Как сейчас, отчетливо вижу разбивку старта. Вон там СКП — стартовый командный пункт, за ним обслуживающий полеты автотранспорт, чуть в стороне готовые к вылету курсанты. Они томятся в ожидании своей очереди. Их очередь подойдет — обязательно подойдет. Земля уходит все дальше; расплывается по балкам, растворяется под первыми лучами солнца утренний туман. Над Волгой занимается солнечный день. И я лечу ему навстречу.

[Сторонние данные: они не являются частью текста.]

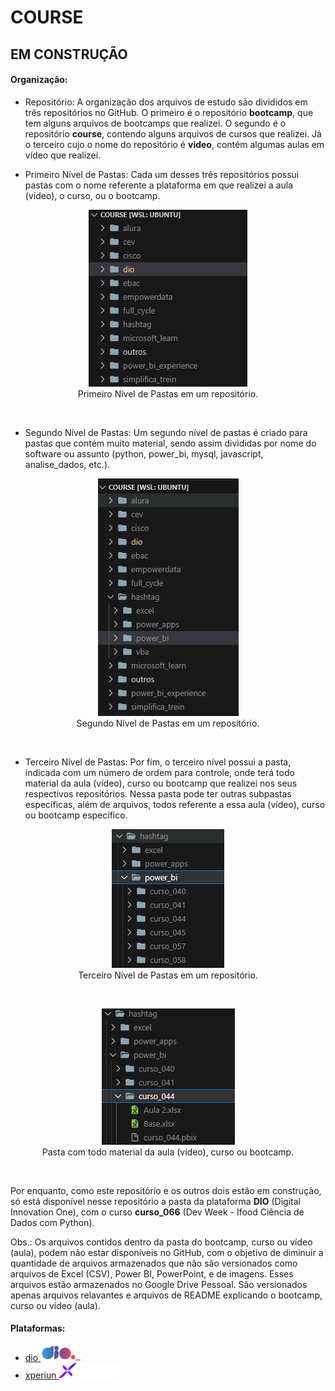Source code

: # COURSE

## EM CONSTRUÇÃO

#### Organização:
- Repositório: A organização dos arquivos de estudo são divididos em três repositórios no GitHub. O primeiro é o repositório **bootcamp**, que tem alguns arquivos de bootcamps que realizei. O segundo é o repositório **course**, contendo alguns arquivos de cursos que realizei. Já o terceiro cujo o nome do repositório é **video**, contém algumas aulas em vídeo que realizei.

- Primeiro Nível de Pastas: Cada um desses três repositórios possui pastas com o nome referente a plataforma em que realizei a aula (vídeo), o curso, ou o bootcamp.

<div align="center"><figure>
    <img src="./0-outros/logos/organizacao/nivel1.PNG" alt="nivel1"><br>
    <figcaption>Primeiro Nível de Pastas em um repositório.</figcaption>
</figure></div><br>

- Segundo Nível de Pastas: Um segundo nível de pastas é criado para pastas que contém muito material, sendo assim divididas por nome do software ou assunto (python, power_bi, mysql, javascript, analise_dados, etc.). 

<div align="center"><figure>
    <img src="./0-outros/logos/organizacao/nivel2.PNG" alt="nivel2"><br>
    <figcaption>Segundo Nível de Pastas em um repositório.</figcaption>
</figure></div><br>

- Terceiro Nível de Pastas: Por fim, o terceiro nível possui a pasta, indicada com um número de ordem para controle, onde terá todo material da aula (vídeo), curso ou bootcamp que realizei nos seus respectivos repositórios. Nessa pasta pode ter outras subpastas específicas, além de arquivos, todos referente a essa aula (vídeo), curso ou bootcamp específico.

<div align="center"><figure>
    <img src="./0-outros/logos/organizacao/nivel3.PNG" alt="nivel3"><br>
    <figcaption>Terceiro Nível de Pastas em um repositório.</figcaption>
</figure></div><br>

<div align="center"><figure>
    <img src="./0-outros/logos/organizacao/nivel4.PNG" alt="nivel4"><br>
    <figcaption>Pasta com todo material da aula (vídeo), curso ou bootcamp.</figcaption>
</figure></div><br>

Por enquanto, como este repositório e os outros dois estão em construção, só está disponível nesse repositório a pasta da plataforma **DIO** (Digital Innovation One), com o curso **curso_066** (Dev Week - Ifood Ciência de Dados com Python).

Obs.: Os arquivos contidos dentro da pasta do bootcamp, curso ou vídeo (aula), podem não estar disponíveis no GitHub, com o objetivo de diminuir a quantidade de arquivos armazenados que não são versionados como arquivos de Excel (CSV), Power BI, PowerPoint, e de imagens. Esses arquivos estão armazenados no Google Drive Pessoal. São versionados apenas arquivos relavantes e arquivos de README explicando o bootcamp, curso ou vídeo (aula).

#### Plataformas:
- <a href="./dio">dio   <img src="./0-outros/logos/plataforma/dio.jpeg" alt="dio" width="auto" height="25"></a>
- <a href="./xperiun">xperiun   <img src="./0-outros/logos/plataforma/xperiun.png" alt="xperiun" width="auto" height="25"></a>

Сделал первый разворот и только теперь вдруг почувствовал себя спокойнее. Второй... третий и, наконец, последний разворот. Впереди посадочное «Т». Планирую чуть правее него. Земля все ближе, ближе, ближе, и вот самолет касается (кажется, всеми тремя точками) поверхности аэродрома.
В наушниках слышится ободряющий голос руководителя: «Отлично!» Подруливаю и, не дожидаясь указаний, иду во второй полет. Теперь уже совершенно спокойно произвожу посадку и заруливаю на заправку.
Первым поздравляет инструктор. Сделав незначительные замечания, объявляет оценку — «Отлично».
Потом было еще двадцать пять самостоятельных полетов по кругу, в зону и по маршруту.
Один из них особенно запомнился. Программа летного обучения подходила к концу. Мой самолет находился на последнем этапе маршрутного полета. Был прозрачный августовский день — такие выдаются обычно после продолжительного ненастья. Потом начала образовываться кучевка. Появилась легкая болтанка. Облака проплывали совсем рядом, как большие лебеди. Настроив Арк-5 на широковещательную радиостанцию, я на мгновение так и замер: в наушники лилась чарующая мелодия Сен-Сенса «Лебедь», как бы подчеркивая реальность зрительного образа.
Ослепительно блестел на солнце диск пропеллера. А мотор все пел свою победную песню. Как прекрасна жизнь! Как прекрасны люди, трудом и талантом своим дающие почувствовать ее красоту!
Я думаю, что из цепочки таких вот и подобных им событий и складывается любовь к небу, к земле нашей, людям нашим, ко всему, что зовется Родиной.